Work required →
Count how many lines in the following data hold the word "ShapeFactory". Your answer is the number and nothing else.
==============================
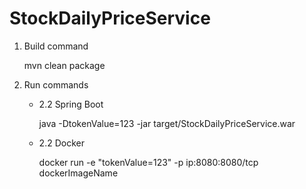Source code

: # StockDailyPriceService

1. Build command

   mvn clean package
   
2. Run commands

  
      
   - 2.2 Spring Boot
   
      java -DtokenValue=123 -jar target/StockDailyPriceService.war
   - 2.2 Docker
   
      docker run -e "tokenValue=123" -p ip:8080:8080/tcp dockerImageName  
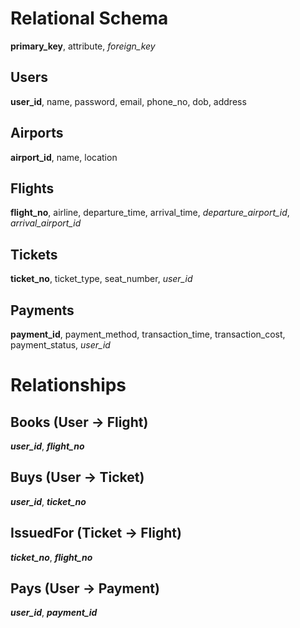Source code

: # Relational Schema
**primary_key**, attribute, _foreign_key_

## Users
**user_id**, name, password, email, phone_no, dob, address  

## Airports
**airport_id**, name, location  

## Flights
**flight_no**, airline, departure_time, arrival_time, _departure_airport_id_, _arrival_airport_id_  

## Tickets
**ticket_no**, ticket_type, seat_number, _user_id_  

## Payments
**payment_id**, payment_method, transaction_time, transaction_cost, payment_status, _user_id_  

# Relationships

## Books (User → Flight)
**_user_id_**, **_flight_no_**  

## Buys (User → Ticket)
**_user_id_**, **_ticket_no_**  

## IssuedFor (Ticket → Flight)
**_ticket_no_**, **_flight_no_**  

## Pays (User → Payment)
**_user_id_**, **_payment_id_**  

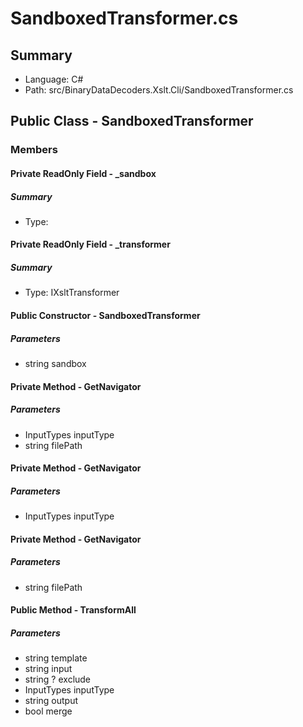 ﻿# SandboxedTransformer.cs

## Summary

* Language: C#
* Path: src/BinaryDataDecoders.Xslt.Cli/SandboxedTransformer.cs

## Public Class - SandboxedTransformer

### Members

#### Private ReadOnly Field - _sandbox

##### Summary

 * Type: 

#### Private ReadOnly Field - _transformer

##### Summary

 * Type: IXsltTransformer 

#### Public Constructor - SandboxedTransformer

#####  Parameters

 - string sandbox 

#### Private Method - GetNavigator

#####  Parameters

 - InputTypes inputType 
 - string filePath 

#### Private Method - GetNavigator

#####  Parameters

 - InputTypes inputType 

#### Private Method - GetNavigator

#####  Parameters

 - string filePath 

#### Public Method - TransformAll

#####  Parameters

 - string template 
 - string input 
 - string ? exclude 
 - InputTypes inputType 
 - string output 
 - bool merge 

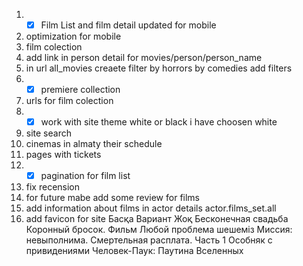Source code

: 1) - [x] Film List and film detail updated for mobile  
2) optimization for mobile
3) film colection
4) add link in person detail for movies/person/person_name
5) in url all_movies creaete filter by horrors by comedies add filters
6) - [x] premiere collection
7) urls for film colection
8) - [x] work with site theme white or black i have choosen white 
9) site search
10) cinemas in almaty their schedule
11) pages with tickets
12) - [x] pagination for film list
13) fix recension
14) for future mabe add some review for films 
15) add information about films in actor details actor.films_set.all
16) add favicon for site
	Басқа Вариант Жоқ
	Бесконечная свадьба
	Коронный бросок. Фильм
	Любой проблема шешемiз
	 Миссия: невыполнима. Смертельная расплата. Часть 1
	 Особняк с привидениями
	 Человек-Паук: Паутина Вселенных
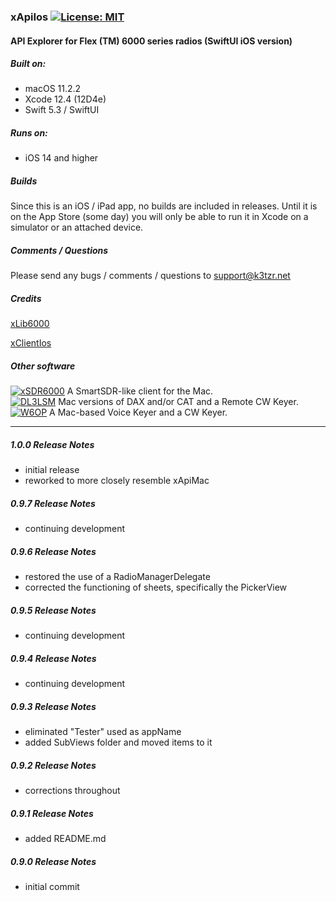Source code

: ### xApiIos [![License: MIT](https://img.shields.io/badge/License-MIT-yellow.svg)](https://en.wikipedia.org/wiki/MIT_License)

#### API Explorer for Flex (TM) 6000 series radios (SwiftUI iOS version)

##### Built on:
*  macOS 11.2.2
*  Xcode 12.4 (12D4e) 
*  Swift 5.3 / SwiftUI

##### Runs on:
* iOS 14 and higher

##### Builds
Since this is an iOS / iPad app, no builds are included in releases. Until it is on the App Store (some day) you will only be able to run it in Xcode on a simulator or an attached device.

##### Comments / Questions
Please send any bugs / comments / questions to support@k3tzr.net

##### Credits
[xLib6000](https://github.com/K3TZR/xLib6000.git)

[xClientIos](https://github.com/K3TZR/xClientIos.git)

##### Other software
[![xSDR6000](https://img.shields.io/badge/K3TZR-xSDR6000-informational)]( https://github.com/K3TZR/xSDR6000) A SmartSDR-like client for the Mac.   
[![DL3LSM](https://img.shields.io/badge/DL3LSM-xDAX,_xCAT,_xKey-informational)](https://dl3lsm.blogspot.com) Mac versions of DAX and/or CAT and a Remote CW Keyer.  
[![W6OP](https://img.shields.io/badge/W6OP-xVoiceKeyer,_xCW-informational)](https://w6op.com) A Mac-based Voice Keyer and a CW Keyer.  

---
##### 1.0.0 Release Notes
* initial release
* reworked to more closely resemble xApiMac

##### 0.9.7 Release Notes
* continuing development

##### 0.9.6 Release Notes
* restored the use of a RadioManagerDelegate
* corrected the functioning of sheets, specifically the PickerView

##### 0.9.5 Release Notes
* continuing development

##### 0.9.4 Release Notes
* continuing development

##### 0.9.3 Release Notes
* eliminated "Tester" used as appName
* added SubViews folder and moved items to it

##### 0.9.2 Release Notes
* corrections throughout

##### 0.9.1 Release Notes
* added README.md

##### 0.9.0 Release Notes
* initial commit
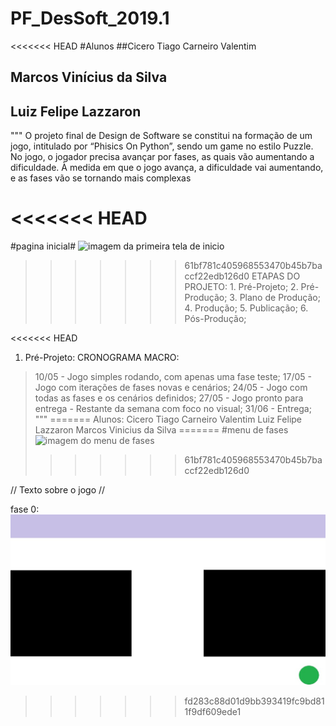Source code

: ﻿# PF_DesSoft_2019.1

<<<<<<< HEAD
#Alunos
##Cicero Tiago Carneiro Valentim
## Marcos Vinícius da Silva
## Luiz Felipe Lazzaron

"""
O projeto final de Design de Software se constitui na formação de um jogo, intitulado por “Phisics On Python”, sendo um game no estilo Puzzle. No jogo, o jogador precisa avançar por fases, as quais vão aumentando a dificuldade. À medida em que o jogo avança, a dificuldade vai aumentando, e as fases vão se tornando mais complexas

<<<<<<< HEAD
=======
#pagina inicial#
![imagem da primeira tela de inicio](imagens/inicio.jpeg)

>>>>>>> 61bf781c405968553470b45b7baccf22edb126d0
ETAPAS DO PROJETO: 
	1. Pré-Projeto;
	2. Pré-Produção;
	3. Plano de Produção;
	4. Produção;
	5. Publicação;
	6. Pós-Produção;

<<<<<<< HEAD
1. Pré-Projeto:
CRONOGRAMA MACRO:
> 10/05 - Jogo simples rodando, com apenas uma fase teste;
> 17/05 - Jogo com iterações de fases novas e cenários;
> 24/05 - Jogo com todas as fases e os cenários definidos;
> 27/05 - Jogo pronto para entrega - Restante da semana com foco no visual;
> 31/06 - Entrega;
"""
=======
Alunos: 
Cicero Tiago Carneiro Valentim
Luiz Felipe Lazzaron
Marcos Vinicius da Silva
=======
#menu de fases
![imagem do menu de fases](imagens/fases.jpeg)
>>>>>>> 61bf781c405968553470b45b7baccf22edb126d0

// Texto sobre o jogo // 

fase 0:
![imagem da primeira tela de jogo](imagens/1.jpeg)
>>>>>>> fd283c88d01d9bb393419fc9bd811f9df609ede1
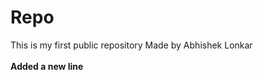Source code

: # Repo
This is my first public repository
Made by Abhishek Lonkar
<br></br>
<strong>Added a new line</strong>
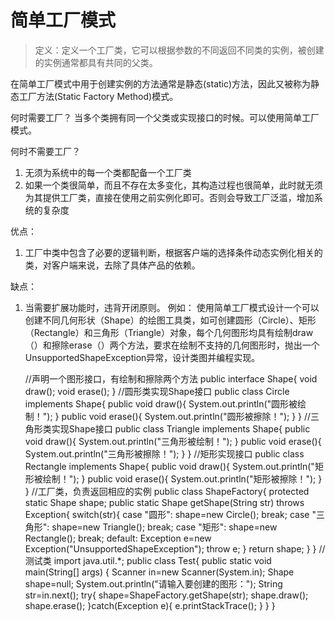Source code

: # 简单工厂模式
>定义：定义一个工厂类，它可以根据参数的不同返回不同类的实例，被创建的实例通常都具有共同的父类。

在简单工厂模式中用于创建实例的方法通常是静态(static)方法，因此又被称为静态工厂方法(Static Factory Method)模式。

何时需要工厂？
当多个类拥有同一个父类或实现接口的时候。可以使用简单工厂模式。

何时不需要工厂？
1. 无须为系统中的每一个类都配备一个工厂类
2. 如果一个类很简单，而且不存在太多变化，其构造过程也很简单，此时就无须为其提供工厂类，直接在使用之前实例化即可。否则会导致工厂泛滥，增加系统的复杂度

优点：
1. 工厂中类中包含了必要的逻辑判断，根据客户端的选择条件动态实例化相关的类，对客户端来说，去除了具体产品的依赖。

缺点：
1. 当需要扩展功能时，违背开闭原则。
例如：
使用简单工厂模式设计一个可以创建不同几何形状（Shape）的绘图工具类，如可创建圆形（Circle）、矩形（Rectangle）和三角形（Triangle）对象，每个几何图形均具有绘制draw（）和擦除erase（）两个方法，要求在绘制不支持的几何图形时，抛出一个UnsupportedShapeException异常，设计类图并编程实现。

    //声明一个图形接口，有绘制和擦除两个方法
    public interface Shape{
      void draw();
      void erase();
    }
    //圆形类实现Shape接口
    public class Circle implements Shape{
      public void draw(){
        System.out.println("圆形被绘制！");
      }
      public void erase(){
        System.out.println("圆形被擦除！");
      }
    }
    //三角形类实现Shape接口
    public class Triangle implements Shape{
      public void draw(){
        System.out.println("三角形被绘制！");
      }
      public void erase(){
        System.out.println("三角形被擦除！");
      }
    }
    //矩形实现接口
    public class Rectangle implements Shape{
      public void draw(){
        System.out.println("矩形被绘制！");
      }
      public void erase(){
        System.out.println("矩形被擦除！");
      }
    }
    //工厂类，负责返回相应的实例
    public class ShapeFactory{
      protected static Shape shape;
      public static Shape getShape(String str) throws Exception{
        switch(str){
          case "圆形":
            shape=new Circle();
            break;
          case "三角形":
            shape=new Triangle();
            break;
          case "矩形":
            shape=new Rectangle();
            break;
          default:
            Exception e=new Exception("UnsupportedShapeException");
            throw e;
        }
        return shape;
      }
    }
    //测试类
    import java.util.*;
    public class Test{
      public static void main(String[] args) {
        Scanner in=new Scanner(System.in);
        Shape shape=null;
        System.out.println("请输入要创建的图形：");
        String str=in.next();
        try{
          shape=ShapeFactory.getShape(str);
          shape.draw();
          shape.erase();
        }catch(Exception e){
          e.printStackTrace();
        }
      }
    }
==============================
Solution for this task →
2